▸ **Exercise directions**: In the records below, find the lines that include "mathcal" and copy each.

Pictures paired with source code
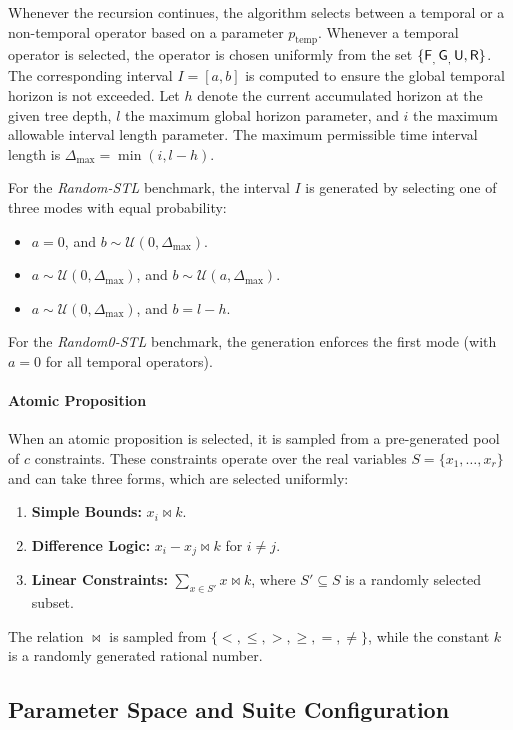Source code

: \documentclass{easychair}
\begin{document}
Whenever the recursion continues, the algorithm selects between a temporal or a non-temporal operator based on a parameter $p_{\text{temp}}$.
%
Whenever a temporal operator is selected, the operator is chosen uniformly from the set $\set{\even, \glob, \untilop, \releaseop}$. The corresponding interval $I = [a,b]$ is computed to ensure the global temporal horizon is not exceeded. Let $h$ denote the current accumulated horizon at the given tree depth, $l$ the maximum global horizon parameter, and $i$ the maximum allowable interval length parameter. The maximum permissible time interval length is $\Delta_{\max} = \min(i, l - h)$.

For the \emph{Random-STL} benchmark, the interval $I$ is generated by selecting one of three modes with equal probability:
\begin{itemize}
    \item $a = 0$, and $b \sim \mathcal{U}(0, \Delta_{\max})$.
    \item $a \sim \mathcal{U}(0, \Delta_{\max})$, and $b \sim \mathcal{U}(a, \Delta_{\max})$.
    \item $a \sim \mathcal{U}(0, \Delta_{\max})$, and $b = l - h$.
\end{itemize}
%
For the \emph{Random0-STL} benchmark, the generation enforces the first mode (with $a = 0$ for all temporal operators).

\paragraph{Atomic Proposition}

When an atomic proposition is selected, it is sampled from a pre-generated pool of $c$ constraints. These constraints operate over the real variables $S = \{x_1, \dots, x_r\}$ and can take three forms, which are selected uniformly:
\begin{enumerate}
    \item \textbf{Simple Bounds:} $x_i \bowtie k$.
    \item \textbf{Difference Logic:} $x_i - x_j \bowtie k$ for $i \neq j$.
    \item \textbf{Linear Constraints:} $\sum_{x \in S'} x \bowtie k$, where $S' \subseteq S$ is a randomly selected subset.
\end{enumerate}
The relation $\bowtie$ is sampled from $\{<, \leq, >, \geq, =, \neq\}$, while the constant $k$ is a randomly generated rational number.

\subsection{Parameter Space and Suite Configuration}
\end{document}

--

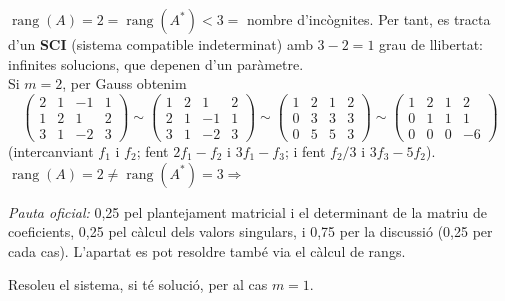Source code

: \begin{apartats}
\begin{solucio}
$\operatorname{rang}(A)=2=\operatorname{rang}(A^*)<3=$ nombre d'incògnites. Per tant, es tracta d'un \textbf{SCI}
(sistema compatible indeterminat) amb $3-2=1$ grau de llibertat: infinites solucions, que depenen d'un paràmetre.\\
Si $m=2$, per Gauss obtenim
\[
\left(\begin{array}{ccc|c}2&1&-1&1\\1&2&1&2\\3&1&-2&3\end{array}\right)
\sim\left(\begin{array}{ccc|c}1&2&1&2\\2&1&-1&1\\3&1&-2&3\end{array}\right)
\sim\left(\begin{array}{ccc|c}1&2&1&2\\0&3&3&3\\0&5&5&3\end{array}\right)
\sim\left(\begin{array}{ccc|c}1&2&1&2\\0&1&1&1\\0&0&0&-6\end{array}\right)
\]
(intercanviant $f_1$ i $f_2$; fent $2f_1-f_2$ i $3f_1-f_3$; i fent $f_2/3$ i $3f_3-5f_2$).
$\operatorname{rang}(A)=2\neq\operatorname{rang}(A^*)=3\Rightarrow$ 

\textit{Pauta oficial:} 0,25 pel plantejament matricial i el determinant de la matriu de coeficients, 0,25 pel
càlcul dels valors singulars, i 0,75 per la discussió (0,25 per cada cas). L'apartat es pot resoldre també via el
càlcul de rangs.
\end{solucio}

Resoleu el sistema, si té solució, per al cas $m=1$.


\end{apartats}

▸ **Your response**:
    \item $a = 0$, and $b \sim \mathcal{U}(0, \Delta_{\max})$.
    \item $a \sim \mathcal{U}(0, \Delta_{\max})$, and $b \sim \mathcal{U}(a, \Delta_{\max})$.
    \item $a \sim \mathcal{U}(0, \Delta_{\max})$, and $b = l - h$.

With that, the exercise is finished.